Science for Life Laboratory, School of Engineering Sciences in Chemistry, Biotechnology and Health, KTH - Royal Institute of Technology, 171 21 Solna, Sweden.
Department of Mathematics, Stockholm University, 106 91 Stockholm, Sweden.
Bioinformatics. 2021 Apr 1;36(22-23):5392-5397. doi: 10.1093/bioinformatics/btaa1007.
Permutation tests offer a straightforward framework to assess the significance of differences in sample statistics. A significant advantage of permutation tests are the relatively few assumptions about the distribution of the test statistic are needed, as they rely on the assumption of exchangeability of the group labels. They have great value, as they allow a sensitivity analysis to determine the extent to which the assumed broad sample distribution of the test statistic applies. However, in this situation, permutation tests are rarely applied because the running time of naïve implementations is too slow and grows exponentially with the sample size. Nevertheless, continued development in the 1980s introduced dynamic programming algorithms that compute exact permutation tests in polynomial time. Albeit this significant running time reduction, the exact test has not yet become one of the predominant statistical tests for medium sample size. Here, we propose a computational parallelization of one such dynamic programming-based permutation test, the Green algorithm, which makes the permutation test more attractive.
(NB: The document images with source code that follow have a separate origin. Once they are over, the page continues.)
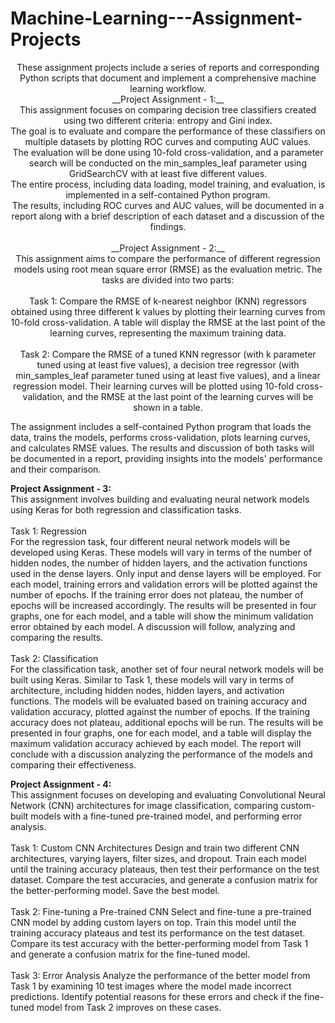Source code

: # Machine-Learning---Assignment-Projects
<p align="center">
These assignment projects include a series of reports and corresponding Python scripts that document and implement a comprehensive machine learning workflow. 
<br>
__Project Assignment - 1:__ <br>
This assignment focuses on comparing decision tree classifiers created using two different criteria: entropy and Gini index. <br>
The goal is to evaluate and compare the performance of these classifiers on multiple datasets by plotting ROC curves and computing AUC values. <br>
The evaluation will be done using 10-fold cross-validation, and a parameter search will be conducted on the min_samples_leaf parameter using GridSearchCV with at least five different values. <br>
The entire process, including data loading, model training, and evaluation, is implemented in a self-contained Python program. <br>
The results, including ROC curves and AUC values, will be documented in a report along with a brief description of each dataset and a discussion of the findings. <br>
<br>
__Project Assignment - 2:__ <br>
This assignment aims to compare the performance of different regression models using root mean square error (RMSE) as the evaluation metric. The tasks are divided into two parts: <br>
<br>
Task 1: Compare the RMSE of k-nearest neighbor (KNN) regressors obtained using three different k values by plotting their learning curves from 10-fold cross-validation. A table will display the RMSE at the last point of the learning curves, representing the maximum training data. <br>
<br>
Task 2: Compare the RMSE of a tuned KNN regressor (with k parameter tuned using at least five values), a decision tree regressor (with min_samples_leaf parameter tuned using at least five values), and a linear regression model. Their learning curves will be plotted using 10-fold cross-validation, and the RMSE at the last point of the learning curves will be shown in a table. <br>

The assignment includes a self-contained Python program that loads the data, trains the models, performs cross-validation, plots learning curves, and calculates RMSE values. The results and discussion of both tasks will be documented in a report, providing insights into the models' performance and their comparison. <br>

__Project Assignment - 3:__ <br>
This assignment involves building and evaluating neural network models using Keras for both regression and classification tasks. <br>
<br>
Task 1: Regression <br>
For the regression task, four different neural network models will be developed using Keras. These models will vary in terms of the number of hidden nodes, the number of hidden layers, and the activation functions used in the dense layers. Only input and dense layers will be employed. For each model, training errors and validation errors will be plotted against the number of epochs. If the training error does not plateau, the number of epochs will be increased accordingly. The results will be presented in four graphs, one for each model, and a table will show the minimum validation error obtained by each model. A discussion will follow, analyzing and comparing the results. <br>
<br>
Task 2: Classification <br>
For the classification task, another set of four neural network models will be built using Keras. Similar to Task 1, these models will vary in terms of architecture, including hidden nodes, hidden layers, and activation functions. The models will be evaluated based on training accuracy and validation accuracy, plotted against the number of epochs. If the training accuracy does not plateau, additional epochs will be run. The results will be presented in four graphs, one for each model, and a table will display the maximum validation accuracy achieved by each model. The report will conclude with a discussion analyzing the performance of the models and comparing their effectiveness. <br>

__Project Assignment - 4:__ <br>
This assignment focuses on developing and evaluating Convolutional Neural Network (CNN) architectures for image classification, comparing custom-built models with a fine-tuned pre-trained model, and performing error analysis. <br>
<br>
Task 1: Custom CNN Architectures
Design and train two different CNN architectures, varying layers, filter sizes, and dropout. Train each model until the training accuracy plateaus, then test their performance on the test dataset. Compare the test accuracies, and generate a confusion matrix for the better-performing model. Save the best model.<br>
<br>
Task 2: Fine-tuning a Pre-trained CNN
Select and fine-tune a pre-trained CNN model by adding custom layers on top. Train this model until the training accuracy plateaus and test its performance on the test dataset. Compare its test accuracy with the better-performing model from Task 1 and generate a confusion matrix for the fine-tuned model.<br>
<br>
Task 3: Error Analysis
Analyze the performance of the better model from Task 1 by examining 10 test images where the model made incorrect predictions. Identify potential reasons for these errors and check if the fine-tuned model from Task 2 improves on these cases.
</p>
Parallelization of the Green algorithm was found possible by non-trivial rearrangement of the structure of the algorithm. A speed-up-by orders of magnitude-is achievable by executing the parallelized algorithm on a GPU. We demonstrate that the execution time essentially becomes a non-issue for sample sizes, even as high as hundreds of samples. This improvement makes our method an attractive alternative to, e.g. the widely used asymptotic Mann-Whitney U-test.
In Python 3 code from the GitHub repository https://github.com/statisticalbiotechnology/parallelPermutationTest under an Apache 2.0 license.
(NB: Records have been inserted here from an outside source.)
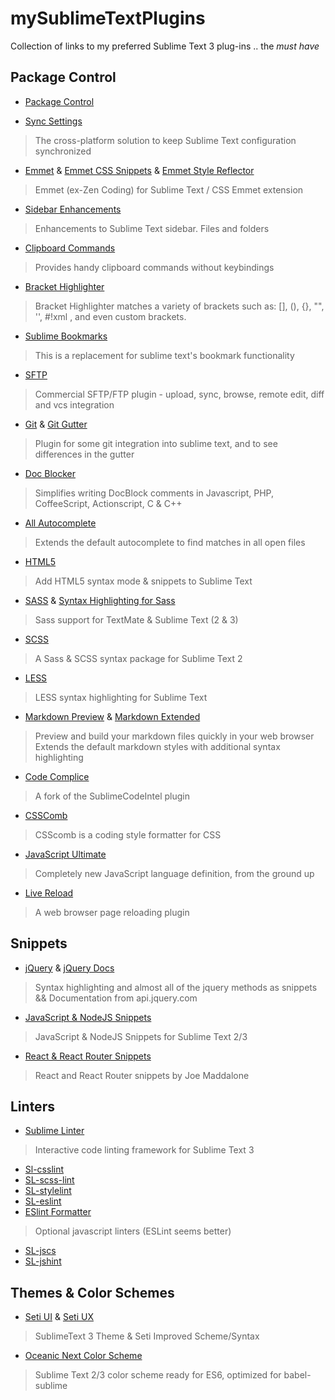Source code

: # mySublimeTextPlugins
Collection of links to my preferred Sublime Text 3 plug-ins .. the _must have_

## Package Control

- [Package Control](https://packagecontrol.io/packages/Package%20Control)

- [Sync Settings](https://packagecontrol.io/packages/Sync%20Settings)
> The cross-platform solution to keep Sublime Text configuration synchronized

- [Emmet](https://packagecontrol.io/packages/Emmet) & [Emmet CSS Snippets](https://packagecontrol.io/packages/Emmet%20Css%20Snippets) & [Emmet Style Reflector](https://packagecontrol.io/packages/Emmet%20Style%20Reflector)
> Emmet (ex-Zen Coding) for Sublime Text / CSS Emmet extension

- [Sidebar Enhancements](https://packagecontrol.io/packages/SideBarEnhancements)
> Enhancements to Sublime Text sidebar. Files and folders

- [Clipboard Commands](https://packagecontrol.io/packages/ClipboardCommands)
> Provides handy clipboard commands without keybindings

- [Bracket Highlighter](https://packagecontrol.io/packages/BracketHighlighter)
> Bracket Highlighter matches a variety of brackets such as: [], (), {}, "", '', #!xml <tag></tag>, and even custom brackets.

- [Sublime Bookmarks](https://packagecontrol.io/packages/Sublime%20Bookmarks)
> This is a replacement for sublime text's bookmark functionality

- [SFTP](https://packagecontrol.io/packages/SFTP)
> Commercial SFTP/FTP plugin - upload, sync, browse, remote edit, diff and vcs integration

- [Git](https://packagecontrol.io/packages/Git) & [Git Gutter](https://packagecontrol.io/packages/GitGutter)
> Plugin for some git integration into sublime text, and to see differences in the gutter

- [Doc Blocker](https://packagecontrol.io/packages/DocBlockr)
> Simplifies writing DocBlock comments in Javascript, PHP, CoffeeScript, Actionscript, C & C++

- [All Autocomplete](https://packagecontrol.io/packages/All%20Autocomplete)
> Extends the default autocomplete to find matches in all open files

- [HTML5](https://packagecontrol.io/packages/HTML5)
> Add HTML5 syntax mode & snippets to Sublime Text

- [SASS](https://packagecontrol.io/packages/Sass) &  [Syntax Highlighting for Sass](https://packagecontrol.io/packages/Syntax%20Highlighting%20for%20Sass)
> Sass support for TextMate & Sublime Text (2 & 3)

- [SCSS](https://packagecontrol.io/packages/SCSS) 
> A Sass & SCSS syntax package for Sublime Text 2

- [LESS](https://packagecontrol.io/packages/LESS)
> LESS syntax highlighting for Sublime Text

- [Markdown Preview](https://packagecontrol.io/packages/Markdown%20Preview) & [Markdown Extended](https://packagecontrol.io/packages/Markdown%20Extended)
> Preview and build your markdown files quickly in your web browser
  Extends the default markdown styles with additional syntax highlighting

- [Code Complice](https://packagecontrol.io/packages/CodeComplice) 
> A fork of the SublimeCodeIntel plugin

- [CSSComb](https://packagecontrol.io/packages/CSScomb)
> CSScomb is a coding style formatter for CSS

- [JavaScript Ultimate](https://packagecontrol.io/packages/JavaScript%20Ultimate)
> Completely new JavaScript language definition, from the ground up

- [Live Reload](https://packagecontrol.io/packages/LiveReload)
> A web browser page reloading plugin


## Snippets

- [jQuery](https://packagecontrol.io/packages/jQuery) & [jQuery Docs](https://packagecontrol.io/packages/jQueryDocs) 
> Syntax highlighting and almost all of the jquery methods as snippets && Documentation from api.jquery.com

- [Java​Script & Node​JS Snippets](https://packagecontrol.io/packages/JavaScript%20%26%20NodeJS%20Snippets)
> JavaScript & NodeJS Snippets for Sublime Text 2/3

- [React & React Router Snippets](https://packagecontrol.io/packages/React%20and%20React%20Router%20Snippets)
> React and React Router snippets by Joe Maddalone 


## Linters

- [Sublime Linter](https://packagecontrol.io/packages/SublimeLinter)
> Interactive code linting framework for Sublime Text 3
  - [Sl-csslint](https://packagecontrol.io/packages/SublimeLinter-csslint)
  - [SL-scss-lint](https://packagecontrol.io/packages/SublimeLinter-contrib-scss-lint)
  - [SL-stylelint](https://packagecontrol.io/packages/SublimeLinter-contrib-stylelint)
  - [SL-eslint](https://packagecontrol.io/packages/SublimeLinter-contrib-eslint)
  - [ESlint Formatter](https://packagecontrol.io/packages/ESLint-Formatter)

> Optional javascript linters (ESLint seems better)
  - [SL-jscs](https://packagecontrol.io/packages/SublimeLinter-jscs)
  - [SL-jshint](https://packagecontrol.io/packages/SublimeLinter-jshint)


## Themes & Color Schemes

- [Seti UI](https://packagecontrol.io/packages/Seti_UI) & [Seti UX](https://packagecontrol.io/packages/Seti_UX)
> SublimeText 3 Theme & Seti Improved Scheme/Syntax

- [Oceanic Next Color Scheme](https://packagecontrol.io/packages/Oceanic%20Next%20Color%20Scheme)
> Sublime Text 2/3 color scheme ready for ES6, optimized for babel-sublime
Supplementary data are available at Bioinformatics online.
排列检验为评估样本统计数据差异的显著性提供了一个直接的框架。排列检验的一个显著优势是,它们对检验统计量分布的假设相对较少,因为它们依赖于组标签可交换性的假设。它们具有很大的价值,因为它们允许进行敏感性分析,以确定所假设的检验统计量的广泛样本分布在多大程度上适用。然而,在这种情况下,很少应用排列检验,因为天真实现的运行时间太慢,并且随样本量呈指数增长。尽管在 20 世纪 80 年代继续发展,引入了计算精确排列检验的动态规划算法,但多项式时间。尽管运行时间显著减少,但精确检验尚未成为中等样本量的主要统计检验方法之一。在这里,我们提出了一种基于动态规划的排列检验,即 Green 算法的计算并行化,这使得排列检验更具吸引力。
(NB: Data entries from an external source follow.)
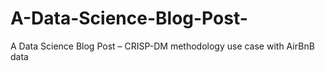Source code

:# A-Data-Science-Blog-Post-
A Data Science Blog Post – CRISP-DM methodology use case with AirBnB data 
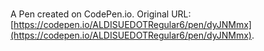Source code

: # 

A Pen created on CodePen.io. Original URL: [https://codepen.io/ALDISUEDOTRegular6/pen/dyJNMmx](https://codepen.io/ALDISUEDOTRegular6/pen/dyJNMmx).

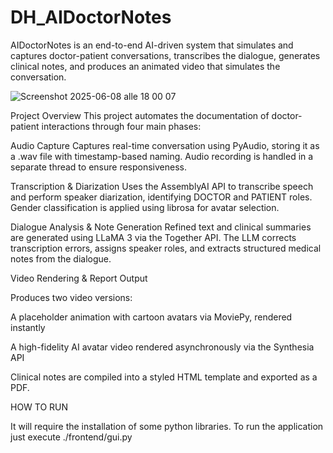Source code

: # DH_AIDoctorNotes

AIDoctorNotes is an end-to-end AI-driven system that simulates and captures doctor-patient conversations, transcribes the dialogue, generates clinical notes, and produces an animated video that simulates the conversation.

![Screenshot 2025-06-08 alle 18 00 07](https://github.com/user-attachments/assets/2f62ebf6-466a-4ab4-b431-433acfb30cbe)


Project Overview
This project automates the documentation of doctor-patient interactions through four main phases:

Audio Capture
Captures real-time conversation using PyAudio, storing it as a .wav file with timestamp-based naming. Audio recording is handled in a separate thread to ensure responsiveness.

Transcription & Diarization
Uses the AssemblyAI API to transcribe speech and perform speaker diarization, identifying DOCTOR and PATIENT roles. Gender classification is applied using librosa for avatar selection.

Dialogue Analysis & Note Generation
Refined text and clinical summaries are generated using LLaMA 3 via the Together API. The LLM corrects transcription errors, assigns speaker roles, and extracts structured medical notes from the dialogue.

Video Rendering & Report Output

Produces two video versions:

A placeholder animation with cartoon avatars via MoviePy, rendered instantly

A high-fidelity AI avatar video rendered asynchronously via the Synthesia API

Clinical notes are compiled into a styled HTML template and exported as a PDF.

HOW TO RUN

It will require the installation of some python libraries. 
To run the application just execute ./frontend/gui.py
通过对算法结构进行非平凡的重新排列,发现 Green 算法可以进行并行化。通过在 GPU 上执行并行化算法,可以实现数量级的加速。我们证明,即使对于高达数百个样本的样本大小,执行时间基本上也不再是一个问题。这种改进使得我们的方法成为一种有吸引力的替代方法,例如广泛使用的渐近 Mann-Whitney U 检验。
在 Python 3 代码中,可从 GitHub 存储库 https://github.com/statisticalbiotechnology/parallelPermutationTest 获得,许可证为 Apache 2.0。
补充数据可在 Bioinformatics 在线获得。